(Source records)
== Segment start ==

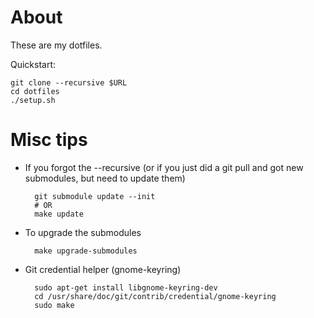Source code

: About
=====

These are my dotfiles.

Quickstart:

    git clone --recursive $URL
    cd dotfiles
    ./setup.sh


Misc tips
=========

* If you forgot the --recursive (or if you just did a git pull and got new
  submodules, but need to update them)

        git submodule update --init
        # OR
        make update

* To upgrade the submodules

        make upgrade-submodules

* Git credential helper (gnome-keyring)

        sudo apt-get install libgnome-keyring-dev
        cd /usr/share/doc/git/contrib/credential/gnome-keyring
        sudo make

== Segment end ==

◆ WORK ORDER ◆
The answer must consist of every line from the entries above that contains "upgrade".

◆ ANSWER TO THIS TASK ◆
* To upgrade the submodules
        make upgrade-submodules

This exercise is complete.